== Segment start ==

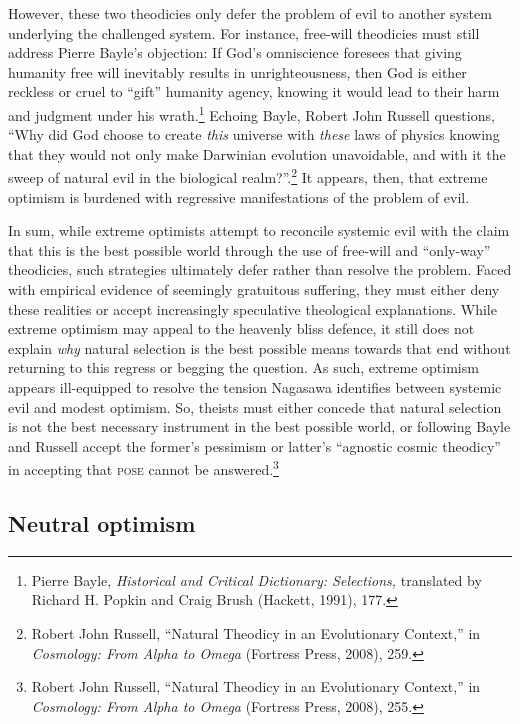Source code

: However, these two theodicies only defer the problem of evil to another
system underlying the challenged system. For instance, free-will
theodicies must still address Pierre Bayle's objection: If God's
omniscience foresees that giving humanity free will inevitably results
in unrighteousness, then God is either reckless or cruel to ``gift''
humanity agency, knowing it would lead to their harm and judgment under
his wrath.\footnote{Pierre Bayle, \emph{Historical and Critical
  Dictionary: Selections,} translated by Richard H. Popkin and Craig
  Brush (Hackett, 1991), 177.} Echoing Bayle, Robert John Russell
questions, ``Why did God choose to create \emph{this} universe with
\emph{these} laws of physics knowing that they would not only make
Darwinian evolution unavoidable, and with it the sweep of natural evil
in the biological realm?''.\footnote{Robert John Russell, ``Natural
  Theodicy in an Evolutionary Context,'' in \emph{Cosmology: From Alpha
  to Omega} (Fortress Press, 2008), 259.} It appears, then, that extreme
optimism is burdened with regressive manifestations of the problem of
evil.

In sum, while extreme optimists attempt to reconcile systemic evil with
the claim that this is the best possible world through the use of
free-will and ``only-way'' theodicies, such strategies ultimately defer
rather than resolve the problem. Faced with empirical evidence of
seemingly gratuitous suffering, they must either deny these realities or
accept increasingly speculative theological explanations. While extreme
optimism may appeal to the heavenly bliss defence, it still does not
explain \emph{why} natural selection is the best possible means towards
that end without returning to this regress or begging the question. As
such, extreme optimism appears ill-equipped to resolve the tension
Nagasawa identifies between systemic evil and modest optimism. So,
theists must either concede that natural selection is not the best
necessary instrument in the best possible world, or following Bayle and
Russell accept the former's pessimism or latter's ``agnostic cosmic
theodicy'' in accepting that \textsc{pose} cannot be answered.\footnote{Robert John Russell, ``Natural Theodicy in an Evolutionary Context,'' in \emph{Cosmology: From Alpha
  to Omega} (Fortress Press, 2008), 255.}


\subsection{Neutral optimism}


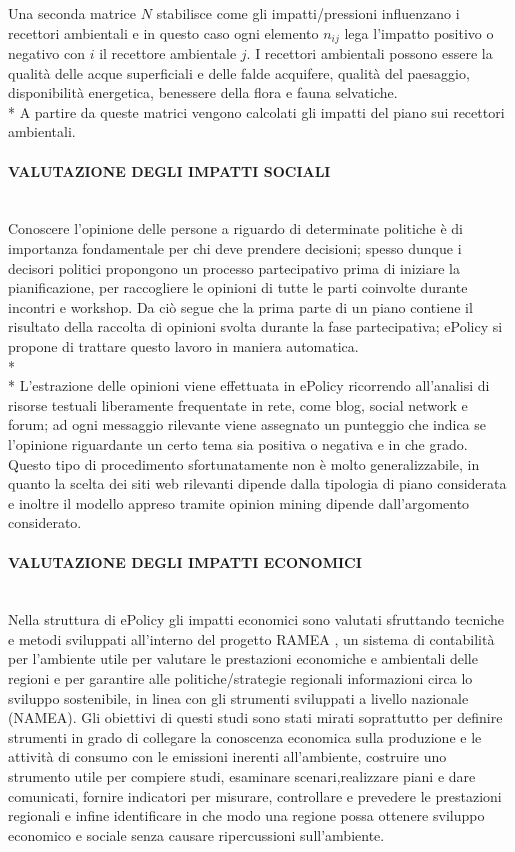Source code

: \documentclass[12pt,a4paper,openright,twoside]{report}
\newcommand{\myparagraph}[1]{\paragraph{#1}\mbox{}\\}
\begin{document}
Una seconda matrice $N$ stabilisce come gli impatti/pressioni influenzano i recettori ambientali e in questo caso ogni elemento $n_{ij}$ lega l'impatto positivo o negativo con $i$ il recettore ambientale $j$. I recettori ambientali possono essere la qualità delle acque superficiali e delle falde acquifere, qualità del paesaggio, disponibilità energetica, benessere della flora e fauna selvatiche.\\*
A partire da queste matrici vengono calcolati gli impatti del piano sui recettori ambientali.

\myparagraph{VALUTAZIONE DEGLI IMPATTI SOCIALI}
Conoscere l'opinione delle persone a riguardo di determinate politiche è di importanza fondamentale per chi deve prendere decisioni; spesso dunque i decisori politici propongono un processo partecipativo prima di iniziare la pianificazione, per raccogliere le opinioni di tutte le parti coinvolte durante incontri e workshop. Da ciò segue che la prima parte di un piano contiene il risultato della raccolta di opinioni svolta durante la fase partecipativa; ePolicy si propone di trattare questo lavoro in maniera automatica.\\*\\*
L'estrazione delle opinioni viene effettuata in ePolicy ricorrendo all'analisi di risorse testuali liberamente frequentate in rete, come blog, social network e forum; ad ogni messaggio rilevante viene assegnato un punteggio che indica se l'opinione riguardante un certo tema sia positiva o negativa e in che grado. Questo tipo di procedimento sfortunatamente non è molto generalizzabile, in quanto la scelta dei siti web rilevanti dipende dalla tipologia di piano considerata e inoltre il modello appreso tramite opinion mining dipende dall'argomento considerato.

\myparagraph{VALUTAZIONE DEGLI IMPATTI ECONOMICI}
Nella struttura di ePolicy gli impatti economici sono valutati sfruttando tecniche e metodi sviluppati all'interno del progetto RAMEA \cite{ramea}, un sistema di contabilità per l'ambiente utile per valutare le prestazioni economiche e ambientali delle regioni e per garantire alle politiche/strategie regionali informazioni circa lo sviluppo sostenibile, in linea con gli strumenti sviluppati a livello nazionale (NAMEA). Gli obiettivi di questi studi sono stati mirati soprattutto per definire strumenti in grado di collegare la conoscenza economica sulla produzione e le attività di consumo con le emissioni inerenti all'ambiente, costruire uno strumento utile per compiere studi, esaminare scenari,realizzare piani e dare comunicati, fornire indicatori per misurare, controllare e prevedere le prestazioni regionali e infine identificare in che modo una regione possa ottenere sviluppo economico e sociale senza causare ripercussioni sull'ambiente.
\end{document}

== Segment end ==

AIM OF THE EXERCISE:
In the copy, omit the pictures and reproduce every entry exactly.

WRITTEN REPLY:
Source code

: However, these two theodicies only defer the problem of evil to another
system underlying the challenged system. For instance, free-will
theodicies must still address Pierre Bayle's objection: If God's
omniscience foresees that giving humanity free will inevitably results
in unrighteousness, then God is either reckless or cruel to ``gift''
humanity agency, knowing it would lead to their harm and judgment under
his wrath.\footnote{Pierre Bayle, \emph{Historical and Critical
  Dictionary: Selections,} translated by Richard H. Popkin and Craig
  Brush (Hackett, 1991), 177.} Echoing Bayle, Robert John Russell
questions, ``Why did God choose to create \emph{this} universe with
\emph{these} laws of physics knowing that they would not only make
Darwinian evolution unavoidable, and with it the sweep of natural evil
in the biological realm?''.\footnote{Robert John Russell, ``Natural
  Theodicy in an Evolutionary Context,'' in \emph{Cosmology: From Alpha
  to Omega} (Fortress Press, 2008), 259.} It appears, then, that extreme
optimism is burdened with regressive manifestations of the problem of
evil.

In sum, while extreme optimists attempt to reconcile systemic evil with
the claim that this is the best possible world through the use of
free-will and ``only-way'' theodicies, such strategies ultimately defer
rather than resolve the problem. Faced with empirical evidence of
seemingly gratuitous suffering, they must either deny these realities or
accept increasingly speculative theological explanations. While extreme
optimism may appeal to the heavenly bliss defence, it still does not
explain \emph{why} natural selection is the best possible means towards
that end without returning to this regress or begging the question. As
such, extreme optimism appears ill-equipped to resolve the tension
Nagasawa identifies between systemic evil and modest optimism. So,
theists must either concede that natural selection is not the best
necessary instrument in the best possible world, or following Bayle and
Russell accept the former's pessimism or latter's ``agnostic cosmic
theodicy'' in accepting that \textsc{pose} cannot be answered.\footnote{Robert John Russell, ``Natural Theodicy in an Evolutionary Context,'' in \emph{Cosmology: From Alpha
  to Omega} (Fortress Press, 2008), 255.}


\subsection{Neutral optimism}


Source code

: \documentclass[12pt,a4paper,openright,twoside]{report}
\newcommand{\myparagraph}[1]{\paragraph{#1}\mbox{}\\}
\begin{document}
Una seconda matrice $N$ stabilisce come gli impatti/pressioni influenzano i recettori ambientali e in questo caso ogni elemento $n_{ij}$ lega l'impatto positivo o negativo con $i$ il recettore ambientale $j$. I recettori ambientali possono essere la qualità delle acque superficiali e delle falde acquifere, qualità del paesaggio, disponibilità energetica, benessere della flora e fauna selvatiche.\\*
A partire da queste matrici vengono calcolati gli impatti del piano sui recettori ambientali.

\myparagraph{VALUTAZIONE DEGLI IMPATTI SOCIALI}
Conoscere l'opinione delle persone a riguardo di determinate politiche è di importanza fondamentale per chi deve prendere decisioni; spesso dunque i decisori politici propongono un processo partecipativo prima di iniziare la pianificazione, per raccogliere le opinioni di tutte le parti coinvolte durante incontri e workshop. Da ciò segue che la prima parte di un piano contiene il risultato della raccolta di opinioni svolta durante la fase partecipativa; ePolicy si propone di trattare questo lavoro in maniera automatica.\\*\\*
L'estrazione delle opinioni viene effettuata in ePolicy ricorrendo all'analisi di risorse testuali liberamente frequentate in rete, come blog, social network e forum; ad ogni messaggio rilevante viene assegnato un punteggio che indica se l'opinione riguardante un certo tema sia positiva o negativa e in che grado. Questo tipo di procedimento sfortunatamente non è molto generalizzabile, in quanto la scelta dei siti web rilevanti dipende dalla tipologia di piano considerata e inoltre il modello appreso tramite opinion mining dipende dall'argomento considerato.

\myparagraph{VALUTAZIONE DEGLI IMPATTI ECONOMICI}
Nella struttura di ePolicy gli impatti economici sono valutati sfruttando tecniche e metodi sviluppati all'interno del progetto RAMEA \cite{ramea}, un sistema di contabilità per l'ambiente utile per valutare le prestazioni economiche e ambientali delle regioni e per garantire alle politiche/strategie regionali informazioni circa lo sviluppo sostenibile, in linea con gli strumenti sviluppati a livello nazionale (NAMEA). Gli obiettivi di questi studi sono stati mirati soprattutto per definire strumenti in grado di collegare la conoscenza economica sulla produzione e le attività di consumo con le emissioni inerenti all'ambiente, costruire uno strumento utile per compiere studi, esaminare scenari,realizzare piani e dare comunicati, fornire indicatori per misurare, controllare e prevedere le prestazioni regionali e infine identificare in che modo una regione possa ottenere sviluppo economico e sociale senza causare ripercussioni sull'ambiente.
\end{document}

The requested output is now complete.